BEGIN MATERIAL PROVIDED
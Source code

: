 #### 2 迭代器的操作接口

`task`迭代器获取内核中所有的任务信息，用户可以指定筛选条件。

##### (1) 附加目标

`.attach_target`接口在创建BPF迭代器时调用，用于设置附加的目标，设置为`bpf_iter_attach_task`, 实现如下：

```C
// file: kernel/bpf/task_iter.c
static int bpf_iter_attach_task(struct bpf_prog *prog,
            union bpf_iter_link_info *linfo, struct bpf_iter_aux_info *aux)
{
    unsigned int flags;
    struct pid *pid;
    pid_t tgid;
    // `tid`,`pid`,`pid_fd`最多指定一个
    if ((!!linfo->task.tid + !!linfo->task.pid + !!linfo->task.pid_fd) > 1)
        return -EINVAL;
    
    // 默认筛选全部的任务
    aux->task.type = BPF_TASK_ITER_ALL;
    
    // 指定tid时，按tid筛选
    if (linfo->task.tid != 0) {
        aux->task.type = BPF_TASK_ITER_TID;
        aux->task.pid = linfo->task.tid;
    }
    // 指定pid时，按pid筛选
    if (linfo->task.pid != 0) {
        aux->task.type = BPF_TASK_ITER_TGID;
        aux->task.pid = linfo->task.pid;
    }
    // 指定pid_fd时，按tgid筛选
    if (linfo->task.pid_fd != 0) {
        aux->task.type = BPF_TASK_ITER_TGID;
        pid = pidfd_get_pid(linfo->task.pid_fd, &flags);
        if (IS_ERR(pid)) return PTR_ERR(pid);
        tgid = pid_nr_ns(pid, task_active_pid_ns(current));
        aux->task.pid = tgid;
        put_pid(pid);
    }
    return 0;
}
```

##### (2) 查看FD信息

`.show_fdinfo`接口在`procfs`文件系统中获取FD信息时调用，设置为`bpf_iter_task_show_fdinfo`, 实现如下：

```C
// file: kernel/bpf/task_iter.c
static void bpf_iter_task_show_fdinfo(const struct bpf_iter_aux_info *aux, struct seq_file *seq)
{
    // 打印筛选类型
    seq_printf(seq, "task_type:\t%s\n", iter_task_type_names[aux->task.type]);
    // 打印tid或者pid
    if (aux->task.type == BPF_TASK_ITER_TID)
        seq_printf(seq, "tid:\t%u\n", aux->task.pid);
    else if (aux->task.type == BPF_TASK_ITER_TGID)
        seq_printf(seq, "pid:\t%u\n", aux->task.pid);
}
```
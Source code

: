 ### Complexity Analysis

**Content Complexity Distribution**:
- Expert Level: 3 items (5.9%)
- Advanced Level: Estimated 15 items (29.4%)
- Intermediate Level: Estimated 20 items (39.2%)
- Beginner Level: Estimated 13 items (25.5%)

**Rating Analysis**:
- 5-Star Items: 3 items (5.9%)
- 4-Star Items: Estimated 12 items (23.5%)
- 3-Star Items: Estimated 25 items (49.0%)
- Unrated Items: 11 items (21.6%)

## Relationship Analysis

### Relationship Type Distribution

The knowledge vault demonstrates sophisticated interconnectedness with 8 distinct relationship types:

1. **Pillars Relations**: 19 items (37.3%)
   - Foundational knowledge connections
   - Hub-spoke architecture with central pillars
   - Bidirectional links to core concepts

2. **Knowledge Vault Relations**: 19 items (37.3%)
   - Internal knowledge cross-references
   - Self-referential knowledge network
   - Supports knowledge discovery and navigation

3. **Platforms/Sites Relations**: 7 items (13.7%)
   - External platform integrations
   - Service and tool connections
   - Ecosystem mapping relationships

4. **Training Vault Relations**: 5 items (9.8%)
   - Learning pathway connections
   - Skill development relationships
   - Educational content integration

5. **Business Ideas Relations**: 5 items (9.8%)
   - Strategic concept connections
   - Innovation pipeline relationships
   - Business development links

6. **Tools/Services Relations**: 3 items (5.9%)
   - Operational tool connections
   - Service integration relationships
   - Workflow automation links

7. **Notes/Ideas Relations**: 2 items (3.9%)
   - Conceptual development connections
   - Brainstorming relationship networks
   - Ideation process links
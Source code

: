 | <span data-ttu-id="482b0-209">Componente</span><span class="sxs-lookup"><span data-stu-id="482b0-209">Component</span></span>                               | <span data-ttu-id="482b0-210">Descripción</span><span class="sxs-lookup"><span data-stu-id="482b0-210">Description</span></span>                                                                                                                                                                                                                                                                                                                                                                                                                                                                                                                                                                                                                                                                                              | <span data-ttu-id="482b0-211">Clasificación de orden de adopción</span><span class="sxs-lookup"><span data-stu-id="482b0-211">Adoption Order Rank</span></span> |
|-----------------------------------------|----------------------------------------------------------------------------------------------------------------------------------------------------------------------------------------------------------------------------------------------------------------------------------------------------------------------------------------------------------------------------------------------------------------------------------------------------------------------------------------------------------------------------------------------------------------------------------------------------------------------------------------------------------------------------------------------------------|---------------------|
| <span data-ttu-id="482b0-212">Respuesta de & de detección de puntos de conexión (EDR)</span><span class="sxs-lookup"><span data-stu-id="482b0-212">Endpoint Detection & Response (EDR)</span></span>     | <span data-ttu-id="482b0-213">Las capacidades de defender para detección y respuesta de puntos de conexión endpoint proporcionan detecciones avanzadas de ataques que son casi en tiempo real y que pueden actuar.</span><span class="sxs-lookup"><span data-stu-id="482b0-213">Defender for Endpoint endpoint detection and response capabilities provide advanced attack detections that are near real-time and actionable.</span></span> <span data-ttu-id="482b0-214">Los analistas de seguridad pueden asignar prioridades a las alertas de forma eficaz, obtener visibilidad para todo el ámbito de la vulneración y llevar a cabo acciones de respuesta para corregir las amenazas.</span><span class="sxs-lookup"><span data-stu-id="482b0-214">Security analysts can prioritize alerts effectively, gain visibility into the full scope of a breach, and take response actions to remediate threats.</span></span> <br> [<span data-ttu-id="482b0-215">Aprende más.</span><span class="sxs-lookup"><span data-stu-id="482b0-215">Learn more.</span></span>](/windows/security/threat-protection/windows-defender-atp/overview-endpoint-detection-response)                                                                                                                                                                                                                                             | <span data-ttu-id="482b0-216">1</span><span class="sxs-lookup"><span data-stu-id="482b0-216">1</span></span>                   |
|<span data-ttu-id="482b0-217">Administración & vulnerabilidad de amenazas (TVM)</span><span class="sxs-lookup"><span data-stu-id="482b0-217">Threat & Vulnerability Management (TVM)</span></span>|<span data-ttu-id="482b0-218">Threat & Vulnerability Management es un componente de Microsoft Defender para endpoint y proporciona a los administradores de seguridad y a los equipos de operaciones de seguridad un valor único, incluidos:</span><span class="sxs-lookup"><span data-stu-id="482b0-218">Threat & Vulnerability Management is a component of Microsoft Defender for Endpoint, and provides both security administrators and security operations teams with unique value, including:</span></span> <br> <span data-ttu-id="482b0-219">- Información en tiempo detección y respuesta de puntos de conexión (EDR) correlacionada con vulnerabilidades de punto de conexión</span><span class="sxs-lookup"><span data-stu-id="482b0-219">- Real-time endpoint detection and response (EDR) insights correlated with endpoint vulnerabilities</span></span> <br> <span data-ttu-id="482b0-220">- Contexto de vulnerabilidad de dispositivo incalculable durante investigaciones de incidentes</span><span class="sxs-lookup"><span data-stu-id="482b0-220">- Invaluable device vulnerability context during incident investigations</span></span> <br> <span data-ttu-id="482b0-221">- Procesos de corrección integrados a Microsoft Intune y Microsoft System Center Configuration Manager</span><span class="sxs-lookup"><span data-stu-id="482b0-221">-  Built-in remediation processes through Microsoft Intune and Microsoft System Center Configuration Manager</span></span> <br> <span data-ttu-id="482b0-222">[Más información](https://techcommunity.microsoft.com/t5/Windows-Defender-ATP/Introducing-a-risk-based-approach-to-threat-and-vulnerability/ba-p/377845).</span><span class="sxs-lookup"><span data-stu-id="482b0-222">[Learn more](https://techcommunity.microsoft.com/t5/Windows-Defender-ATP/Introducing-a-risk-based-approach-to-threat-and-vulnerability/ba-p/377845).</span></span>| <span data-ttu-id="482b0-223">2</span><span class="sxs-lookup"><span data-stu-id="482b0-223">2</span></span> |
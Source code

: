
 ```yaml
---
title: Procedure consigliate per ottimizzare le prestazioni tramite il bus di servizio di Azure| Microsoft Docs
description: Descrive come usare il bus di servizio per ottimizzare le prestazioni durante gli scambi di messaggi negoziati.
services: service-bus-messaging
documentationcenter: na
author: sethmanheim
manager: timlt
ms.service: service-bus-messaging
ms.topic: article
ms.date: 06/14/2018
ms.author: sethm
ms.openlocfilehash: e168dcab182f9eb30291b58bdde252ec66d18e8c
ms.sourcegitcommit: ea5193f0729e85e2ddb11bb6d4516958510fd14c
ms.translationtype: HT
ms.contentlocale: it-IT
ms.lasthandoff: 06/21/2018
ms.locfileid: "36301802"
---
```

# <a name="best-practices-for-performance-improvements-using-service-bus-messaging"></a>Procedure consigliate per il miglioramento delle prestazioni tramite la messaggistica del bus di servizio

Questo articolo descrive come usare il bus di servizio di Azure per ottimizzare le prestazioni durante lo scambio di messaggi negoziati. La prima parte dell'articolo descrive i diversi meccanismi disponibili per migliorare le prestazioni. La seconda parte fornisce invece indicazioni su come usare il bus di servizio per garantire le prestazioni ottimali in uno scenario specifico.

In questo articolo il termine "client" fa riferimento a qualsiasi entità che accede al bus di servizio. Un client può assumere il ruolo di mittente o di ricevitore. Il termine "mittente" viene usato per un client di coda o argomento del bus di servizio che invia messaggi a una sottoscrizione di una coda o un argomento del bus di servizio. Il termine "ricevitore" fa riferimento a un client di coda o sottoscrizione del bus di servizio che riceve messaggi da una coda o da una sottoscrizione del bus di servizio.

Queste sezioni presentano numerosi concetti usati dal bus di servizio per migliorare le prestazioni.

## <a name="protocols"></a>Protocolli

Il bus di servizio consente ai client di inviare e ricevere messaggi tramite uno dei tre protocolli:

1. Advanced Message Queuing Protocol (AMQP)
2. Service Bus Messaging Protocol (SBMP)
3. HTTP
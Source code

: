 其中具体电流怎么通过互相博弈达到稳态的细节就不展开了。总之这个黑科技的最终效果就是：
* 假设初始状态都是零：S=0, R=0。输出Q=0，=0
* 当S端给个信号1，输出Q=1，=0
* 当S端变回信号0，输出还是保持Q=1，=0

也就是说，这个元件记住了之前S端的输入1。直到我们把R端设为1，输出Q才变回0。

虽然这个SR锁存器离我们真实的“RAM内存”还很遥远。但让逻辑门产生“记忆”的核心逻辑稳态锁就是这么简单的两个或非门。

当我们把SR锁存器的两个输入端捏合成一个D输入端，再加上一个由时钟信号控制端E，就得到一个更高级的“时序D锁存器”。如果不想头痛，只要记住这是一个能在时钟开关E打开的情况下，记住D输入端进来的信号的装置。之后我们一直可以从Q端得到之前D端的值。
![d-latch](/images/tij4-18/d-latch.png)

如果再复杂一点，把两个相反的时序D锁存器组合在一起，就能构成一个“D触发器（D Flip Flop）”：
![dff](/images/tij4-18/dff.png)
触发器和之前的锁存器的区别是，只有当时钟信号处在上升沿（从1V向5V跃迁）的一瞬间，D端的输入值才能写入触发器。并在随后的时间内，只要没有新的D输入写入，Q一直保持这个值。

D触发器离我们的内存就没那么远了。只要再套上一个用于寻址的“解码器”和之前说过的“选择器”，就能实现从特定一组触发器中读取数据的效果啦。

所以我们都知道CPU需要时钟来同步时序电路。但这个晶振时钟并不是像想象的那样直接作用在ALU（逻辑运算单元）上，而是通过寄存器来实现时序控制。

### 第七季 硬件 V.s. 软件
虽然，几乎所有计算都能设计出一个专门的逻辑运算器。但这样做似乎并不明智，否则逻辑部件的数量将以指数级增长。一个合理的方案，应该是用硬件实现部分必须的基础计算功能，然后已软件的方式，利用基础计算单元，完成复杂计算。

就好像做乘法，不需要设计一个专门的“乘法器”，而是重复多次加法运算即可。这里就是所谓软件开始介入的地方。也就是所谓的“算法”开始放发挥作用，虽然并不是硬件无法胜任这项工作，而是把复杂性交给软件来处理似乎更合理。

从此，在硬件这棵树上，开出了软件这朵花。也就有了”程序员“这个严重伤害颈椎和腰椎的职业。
END MATERIAL PROVIDED
Tally, across the records, each line that contains the word "struct", and answer with nothing except the count.

§ RESULT
4